**Records supplied**
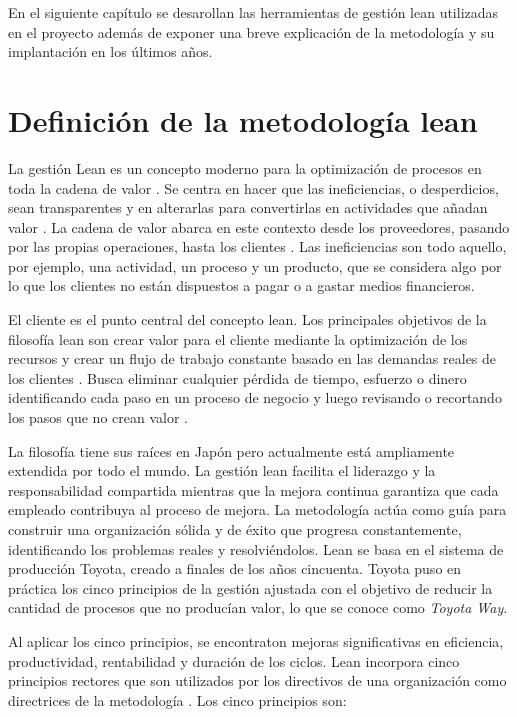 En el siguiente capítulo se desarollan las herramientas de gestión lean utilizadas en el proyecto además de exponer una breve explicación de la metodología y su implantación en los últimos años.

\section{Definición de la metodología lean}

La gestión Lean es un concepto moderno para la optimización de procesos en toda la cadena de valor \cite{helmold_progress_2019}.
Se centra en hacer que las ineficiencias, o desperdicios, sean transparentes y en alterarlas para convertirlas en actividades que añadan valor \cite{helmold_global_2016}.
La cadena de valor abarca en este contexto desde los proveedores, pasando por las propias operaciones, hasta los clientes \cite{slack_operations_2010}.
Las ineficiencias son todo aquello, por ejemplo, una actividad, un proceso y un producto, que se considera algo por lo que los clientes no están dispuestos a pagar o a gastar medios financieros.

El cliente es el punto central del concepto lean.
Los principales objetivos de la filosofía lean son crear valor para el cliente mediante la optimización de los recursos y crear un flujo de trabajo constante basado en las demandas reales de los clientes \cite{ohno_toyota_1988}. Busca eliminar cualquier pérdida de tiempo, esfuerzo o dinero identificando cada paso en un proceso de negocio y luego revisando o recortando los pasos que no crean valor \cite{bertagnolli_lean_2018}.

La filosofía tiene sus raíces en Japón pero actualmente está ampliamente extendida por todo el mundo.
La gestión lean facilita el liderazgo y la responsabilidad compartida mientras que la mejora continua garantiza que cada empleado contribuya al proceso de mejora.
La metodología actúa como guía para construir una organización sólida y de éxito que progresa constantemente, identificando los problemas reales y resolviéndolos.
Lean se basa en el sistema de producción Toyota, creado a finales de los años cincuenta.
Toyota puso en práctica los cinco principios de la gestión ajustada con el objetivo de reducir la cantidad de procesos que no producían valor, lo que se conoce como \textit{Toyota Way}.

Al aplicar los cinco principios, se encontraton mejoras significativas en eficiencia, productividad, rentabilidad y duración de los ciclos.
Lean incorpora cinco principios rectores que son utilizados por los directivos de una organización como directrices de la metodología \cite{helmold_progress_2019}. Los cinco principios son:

--

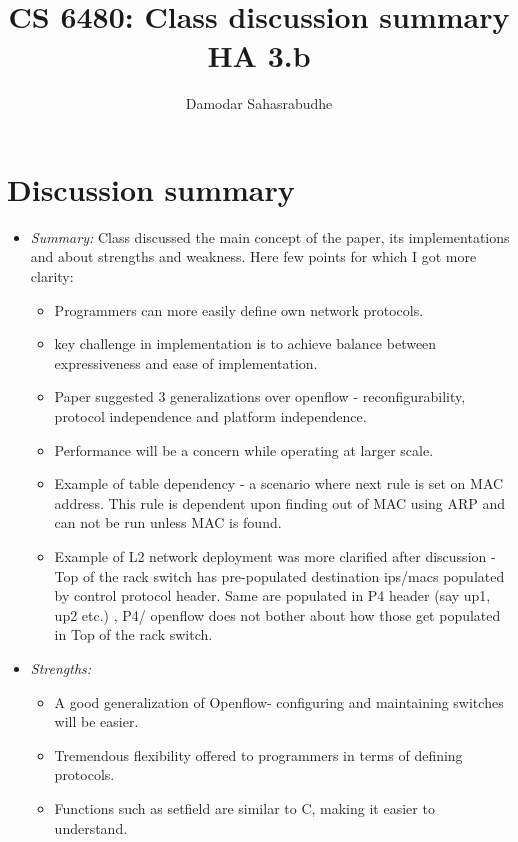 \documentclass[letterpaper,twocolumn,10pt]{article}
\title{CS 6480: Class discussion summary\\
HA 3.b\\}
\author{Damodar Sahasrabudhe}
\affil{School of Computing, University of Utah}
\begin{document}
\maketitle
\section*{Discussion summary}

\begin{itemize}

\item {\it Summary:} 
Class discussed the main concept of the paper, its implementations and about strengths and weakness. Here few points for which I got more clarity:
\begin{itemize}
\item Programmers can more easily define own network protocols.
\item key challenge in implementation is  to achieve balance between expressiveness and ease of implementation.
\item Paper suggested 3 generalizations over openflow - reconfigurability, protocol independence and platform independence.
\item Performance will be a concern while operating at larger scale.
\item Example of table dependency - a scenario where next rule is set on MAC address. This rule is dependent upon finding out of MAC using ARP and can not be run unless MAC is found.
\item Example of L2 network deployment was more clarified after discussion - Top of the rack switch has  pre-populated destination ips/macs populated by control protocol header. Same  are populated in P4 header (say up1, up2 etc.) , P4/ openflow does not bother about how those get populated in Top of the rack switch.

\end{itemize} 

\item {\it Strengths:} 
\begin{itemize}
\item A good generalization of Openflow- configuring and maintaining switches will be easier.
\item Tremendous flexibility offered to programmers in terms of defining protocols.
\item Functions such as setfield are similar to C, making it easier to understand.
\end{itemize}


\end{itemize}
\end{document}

**Exercise aim**
Working from the records above, write out verbatim only the lines from the line containing "La gestión Lean es" through the line containing "Se centra en".

**Output**
La gestión Lean es un concepto moderno para la optimización de procesos en toda la cadena de valor \cite{helmold_progress_2019}.
Se centra en hacer que las ineficiencias, o desperdicios, sean transparentes y en alterarlas para convertirlas en actividades que añadan valor \cite{helmold_global_2016}.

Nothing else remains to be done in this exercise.